Scale Back. Because grief robs us of our emotional and physical energy, consider cutting back on such holiday tasks as sending cards, baking, decorating, or putting up a tree. Some of these activities may be painful to execute in light of the loss. One woman who lost a child stated that, “It broke my heart to write three names on the holiday cards instead of four, so I stopped sending cards.” Let others know that you may not be able to do things that you have done in the past.
Be Gentle With Yourself. Accept that feelings of anguish are difficult to avoid during the holiday season. Do not expect too much of yourself, and recognize that you are doing the best you can. Have an Exit Strategy. In many cases, it is difficult for mourners to be around a lot of people. If they do go to a social gathering, they may not want to stay very long. This problem can be dealt with by developing an exit strategy in advance. For example, a widower may tell the hostess that, “I may need to leave early because I get tired easily.”
Honor Your Loved One’s Memory. Some people have maintained that coming up with ways to do this can bring a positive focus to our grief. There are many ways to remember the person who died: share your favorite stories about him; light a candle in remembrance; make a donation in her name. You might also consider making a list of positive qualities that your loved one brought into the world. Another idea is to spend time working on a goal or value that was important to the deceased. If your father was very involved in conservation efforts, for example, you might volunteer your time to a group working towards conservation, or consider making a donation to this cause.
Find People Who Will Provide Support.
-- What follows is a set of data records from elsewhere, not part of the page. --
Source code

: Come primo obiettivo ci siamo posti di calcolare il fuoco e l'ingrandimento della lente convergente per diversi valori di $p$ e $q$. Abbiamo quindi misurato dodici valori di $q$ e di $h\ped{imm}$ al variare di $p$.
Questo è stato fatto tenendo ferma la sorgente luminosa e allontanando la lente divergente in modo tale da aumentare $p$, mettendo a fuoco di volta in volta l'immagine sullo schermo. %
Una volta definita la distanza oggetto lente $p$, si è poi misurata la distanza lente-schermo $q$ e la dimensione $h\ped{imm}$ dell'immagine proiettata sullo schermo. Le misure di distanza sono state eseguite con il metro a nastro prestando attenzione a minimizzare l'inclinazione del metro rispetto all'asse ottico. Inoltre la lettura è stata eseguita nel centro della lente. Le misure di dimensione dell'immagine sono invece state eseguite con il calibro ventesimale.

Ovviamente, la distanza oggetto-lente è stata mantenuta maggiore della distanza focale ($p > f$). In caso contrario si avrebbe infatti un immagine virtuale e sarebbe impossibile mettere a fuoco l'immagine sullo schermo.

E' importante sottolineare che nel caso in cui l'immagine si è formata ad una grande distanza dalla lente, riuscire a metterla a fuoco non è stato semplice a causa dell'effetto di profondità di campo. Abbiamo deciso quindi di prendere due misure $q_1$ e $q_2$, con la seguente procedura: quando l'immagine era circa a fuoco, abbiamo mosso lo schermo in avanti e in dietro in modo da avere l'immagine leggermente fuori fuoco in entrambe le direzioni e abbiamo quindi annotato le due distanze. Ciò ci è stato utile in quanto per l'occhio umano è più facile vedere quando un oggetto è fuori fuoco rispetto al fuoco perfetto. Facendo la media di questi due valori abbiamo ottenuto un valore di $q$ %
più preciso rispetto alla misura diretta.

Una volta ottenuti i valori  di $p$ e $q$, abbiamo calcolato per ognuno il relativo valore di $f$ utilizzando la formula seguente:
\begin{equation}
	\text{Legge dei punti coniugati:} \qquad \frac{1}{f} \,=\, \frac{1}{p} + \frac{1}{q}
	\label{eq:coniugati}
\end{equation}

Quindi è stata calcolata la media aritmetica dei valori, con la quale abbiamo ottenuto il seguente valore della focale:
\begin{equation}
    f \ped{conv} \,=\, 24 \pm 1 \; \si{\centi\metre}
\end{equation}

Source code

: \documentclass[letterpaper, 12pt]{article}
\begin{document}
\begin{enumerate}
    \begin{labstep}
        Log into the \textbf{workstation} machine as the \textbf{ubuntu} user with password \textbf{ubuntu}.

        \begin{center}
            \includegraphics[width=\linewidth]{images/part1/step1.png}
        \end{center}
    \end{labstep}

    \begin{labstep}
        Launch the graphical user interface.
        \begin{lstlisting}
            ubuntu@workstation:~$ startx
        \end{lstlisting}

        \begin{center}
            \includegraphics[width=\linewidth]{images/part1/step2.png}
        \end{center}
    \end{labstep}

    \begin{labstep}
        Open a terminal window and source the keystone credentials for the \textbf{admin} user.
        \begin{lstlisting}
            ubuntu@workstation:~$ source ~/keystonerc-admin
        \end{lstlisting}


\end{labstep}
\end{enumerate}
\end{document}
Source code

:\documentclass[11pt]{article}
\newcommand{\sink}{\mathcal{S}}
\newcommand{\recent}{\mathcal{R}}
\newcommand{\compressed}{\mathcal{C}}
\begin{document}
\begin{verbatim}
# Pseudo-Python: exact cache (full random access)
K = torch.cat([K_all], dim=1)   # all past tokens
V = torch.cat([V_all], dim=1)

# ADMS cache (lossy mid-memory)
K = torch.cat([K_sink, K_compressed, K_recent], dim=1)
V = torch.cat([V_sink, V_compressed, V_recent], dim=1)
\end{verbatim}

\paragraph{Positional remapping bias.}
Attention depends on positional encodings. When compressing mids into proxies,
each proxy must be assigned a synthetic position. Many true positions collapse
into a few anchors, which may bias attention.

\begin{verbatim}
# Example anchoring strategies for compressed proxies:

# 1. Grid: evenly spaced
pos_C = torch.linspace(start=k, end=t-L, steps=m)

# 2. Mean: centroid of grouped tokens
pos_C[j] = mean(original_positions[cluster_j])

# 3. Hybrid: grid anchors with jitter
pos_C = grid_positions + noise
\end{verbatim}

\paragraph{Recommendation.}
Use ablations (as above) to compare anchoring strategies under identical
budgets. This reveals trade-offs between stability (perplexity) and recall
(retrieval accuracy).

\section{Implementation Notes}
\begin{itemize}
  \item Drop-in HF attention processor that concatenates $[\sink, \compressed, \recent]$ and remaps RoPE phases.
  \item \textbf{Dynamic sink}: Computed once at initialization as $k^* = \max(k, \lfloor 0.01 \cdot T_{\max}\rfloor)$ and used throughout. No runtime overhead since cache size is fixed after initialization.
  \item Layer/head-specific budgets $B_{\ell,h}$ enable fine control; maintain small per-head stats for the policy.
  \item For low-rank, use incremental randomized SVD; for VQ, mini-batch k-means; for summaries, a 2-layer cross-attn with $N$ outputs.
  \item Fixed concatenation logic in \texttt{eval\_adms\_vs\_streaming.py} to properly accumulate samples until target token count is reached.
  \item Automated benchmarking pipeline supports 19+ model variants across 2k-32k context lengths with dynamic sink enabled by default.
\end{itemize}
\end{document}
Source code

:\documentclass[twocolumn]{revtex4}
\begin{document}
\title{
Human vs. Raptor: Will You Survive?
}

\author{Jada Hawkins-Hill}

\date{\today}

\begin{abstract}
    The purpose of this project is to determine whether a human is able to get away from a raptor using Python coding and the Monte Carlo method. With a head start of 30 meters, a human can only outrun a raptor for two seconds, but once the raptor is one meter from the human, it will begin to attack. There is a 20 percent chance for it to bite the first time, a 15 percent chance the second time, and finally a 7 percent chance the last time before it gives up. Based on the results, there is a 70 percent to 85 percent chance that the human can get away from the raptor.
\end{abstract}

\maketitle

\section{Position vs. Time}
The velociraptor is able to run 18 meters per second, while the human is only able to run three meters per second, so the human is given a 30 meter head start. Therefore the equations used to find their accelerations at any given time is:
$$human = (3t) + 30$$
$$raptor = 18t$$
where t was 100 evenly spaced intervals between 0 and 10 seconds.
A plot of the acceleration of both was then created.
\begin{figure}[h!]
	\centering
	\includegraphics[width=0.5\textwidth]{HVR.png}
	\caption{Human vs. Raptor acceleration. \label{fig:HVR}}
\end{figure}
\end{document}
When people are already experiencing the great stress of grief, the additional strains of the holiday season can create distress that is almost unbearable. Thus it is important to identify those relatives and friends whom you feel are good listeners, and share your feelings with them. It may also help to recruit support for specific tasks that are particularly difficult. For example, a bereaved father found it heart-wrenching to go Christmas shopping alone because it upset him to encounter presents his daughter would have enjoyed. He asked a neighbor to accompany him to the mall so that he could purchase presents for his surviving children. “John helped me to focus so that I could get the job done,” he said.
Consider Attending a Support Group. At this time of year, it can be particularly useful to interact with people who have experienced a loss that is similar to yours. Such individuals are likely to understand exactly what you are going through. In many cases, members will also be able to share strategies for dealing with the challenges of the holidays. As Rosof (1994) has indicated, those who have experienced a similar loss can also help us to understand that our feelings and fears are normal under the circumstances.
Because of the difficulties inherent at this time of year, it is easy for mourners to feel that they are making little headway in dealing with their loss. Noel and Blair (2000) have suggested that mourners may be moving forward even when they are unaware of it. According to these authors, “Wherever you are in the grief process… We know it’s hard—and we also know it gets less hard. The next time a special occasion, anniversary or holiday comes around you will feel a little more in control, a little less pained, the situation will be a little less difficult and you will begin to celebrate life again—one day" (p. 102).
Noel, B., & Blair, P. D. (2000) I wasn’t ready to say goodbye. Vancouver, Washington: Champion Press.
Rosof, B. D., (1994) The worst loss. New York: Henry Holt and Company.